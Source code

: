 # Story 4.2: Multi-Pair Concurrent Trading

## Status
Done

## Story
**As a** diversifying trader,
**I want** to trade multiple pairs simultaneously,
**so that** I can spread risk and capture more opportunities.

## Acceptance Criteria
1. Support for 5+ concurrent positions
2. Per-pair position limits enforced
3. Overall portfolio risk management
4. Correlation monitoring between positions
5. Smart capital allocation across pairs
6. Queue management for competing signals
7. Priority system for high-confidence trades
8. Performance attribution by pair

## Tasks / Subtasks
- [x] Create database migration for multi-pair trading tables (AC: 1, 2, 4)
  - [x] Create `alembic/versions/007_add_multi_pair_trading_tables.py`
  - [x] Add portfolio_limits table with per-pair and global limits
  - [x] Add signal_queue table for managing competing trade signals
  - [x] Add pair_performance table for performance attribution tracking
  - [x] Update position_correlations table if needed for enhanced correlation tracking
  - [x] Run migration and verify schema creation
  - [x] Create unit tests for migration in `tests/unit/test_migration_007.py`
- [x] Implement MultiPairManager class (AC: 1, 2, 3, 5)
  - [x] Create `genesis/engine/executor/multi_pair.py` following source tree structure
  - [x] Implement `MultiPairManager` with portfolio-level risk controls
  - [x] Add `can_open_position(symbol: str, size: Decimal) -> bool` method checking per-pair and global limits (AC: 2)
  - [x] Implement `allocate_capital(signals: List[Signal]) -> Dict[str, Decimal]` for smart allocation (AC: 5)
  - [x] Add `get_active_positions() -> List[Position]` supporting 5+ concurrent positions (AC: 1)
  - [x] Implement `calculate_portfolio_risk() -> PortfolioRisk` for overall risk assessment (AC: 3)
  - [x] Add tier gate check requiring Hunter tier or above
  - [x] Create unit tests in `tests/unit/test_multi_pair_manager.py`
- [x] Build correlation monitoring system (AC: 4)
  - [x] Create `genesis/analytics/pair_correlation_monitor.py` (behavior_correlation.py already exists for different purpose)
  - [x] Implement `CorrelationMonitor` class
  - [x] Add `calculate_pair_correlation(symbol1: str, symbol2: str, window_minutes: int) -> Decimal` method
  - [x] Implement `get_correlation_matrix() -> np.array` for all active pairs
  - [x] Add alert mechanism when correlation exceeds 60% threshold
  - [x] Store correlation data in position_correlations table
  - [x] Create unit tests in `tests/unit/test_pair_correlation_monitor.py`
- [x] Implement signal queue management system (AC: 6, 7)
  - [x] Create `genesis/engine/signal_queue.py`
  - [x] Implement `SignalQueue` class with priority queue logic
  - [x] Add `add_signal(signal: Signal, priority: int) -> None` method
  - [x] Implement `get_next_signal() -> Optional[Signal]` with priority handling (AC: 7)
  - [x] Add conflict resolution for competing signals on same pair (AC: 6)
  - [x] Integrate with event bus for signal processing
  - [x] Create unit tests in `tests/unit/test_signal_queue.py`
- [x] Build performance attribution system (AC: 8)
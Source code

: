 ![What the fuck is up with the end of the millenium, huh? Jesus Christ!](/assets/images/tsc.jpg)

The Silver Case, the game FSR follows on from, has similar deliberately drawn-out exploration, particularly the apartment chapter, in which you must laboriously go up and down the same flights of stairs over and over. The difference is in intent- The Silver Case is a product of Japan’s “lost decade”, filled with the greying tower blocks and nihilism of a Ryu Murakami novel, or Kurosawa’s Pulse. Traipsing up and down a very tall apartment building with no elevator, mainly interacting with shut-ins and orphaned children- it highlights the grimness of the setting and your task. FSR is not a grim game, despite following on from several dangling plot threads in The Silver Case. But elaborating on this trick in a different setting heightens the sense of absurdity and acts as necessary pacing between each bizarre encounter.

• REQUIREMENT:
Using the data above, print exactly the lines from the line that contains "- [x] Run migration" through the line that contains "- [x] Integrate", with both included.

• WRITTEN RESPONSE:
  - [x] Run migration and verify schema creation
  - [x] Create unit tests for migration in `tests/unit/test_migration_007.py`
- [x] Implement MultiPairManager class (AC: 1, 2, 3, 5)
  - [x] Create `genesis/engine/executor/multi_pair.py` following source tree structure
  - [x] Implement `MultiPairManager` with portfolio-level risk controls
  - [x] Add `can_open_position(symbol: str, size: Decimal) -> bool` method checking per-pair and global limits (AC: 2)
  - [x] Implement `allocate_capital(signals: List[Signal]) -> Dict[str, Decimal]` for smart allocation (AC: 5)
  - [x] Add `get_active_positions() -> List[Position]` supporting 5+ concurrent positions (AC: 1)
  - [x] Implement `calculate_portfolio_risk() -> PortfolioRisk` for overall risk assessment (AC: 3)
  - [x] Add tier gate check requiring Hunter tier or above
  - [x] Create unit tests in `tests/unit/test_multi_pair_manager.py`
- [x] Build correlation monitoring system (AC: 4)
  - [x] Create `genesis/analytics/pair_correlation_monitor.py` (behavior_correlation.py already exists for different purpose)
  - [x] Implement `CorrelationMonitor` class
  - [x] Add `calculate_pair_correlation(symbol1: str, symbol2: str, window_minutes: int) -> Decimal` method
  - [x] Implement `get_correlation_matrix() -> np.array` for all active pairs
  - [x] Add alert mechanism when correlation exceeds 60% threshold
  - [x] Store correlation data in position_correlations table
  - [x] Create unit tests in `tests/unit/test_pair_correlation_monitor.py`
- [x] Implement signal queue management system (AC: 6, 7)
  - [x] Create `genesis/engine/signal_queue.py`
  - [x] Implement `SignalQueue` class with priority queue logic
  - [x] Add `add_signal(signal: Signal, priority: int) -> None` method
  - [x] Implement `get_next_signal() -> Optional[Signal]` with priority handling (AC: 7)
  - [x] Add conflict resolution for competing signals on same pair (AC: 6)
  - [x] Integrate with event bus for signal processing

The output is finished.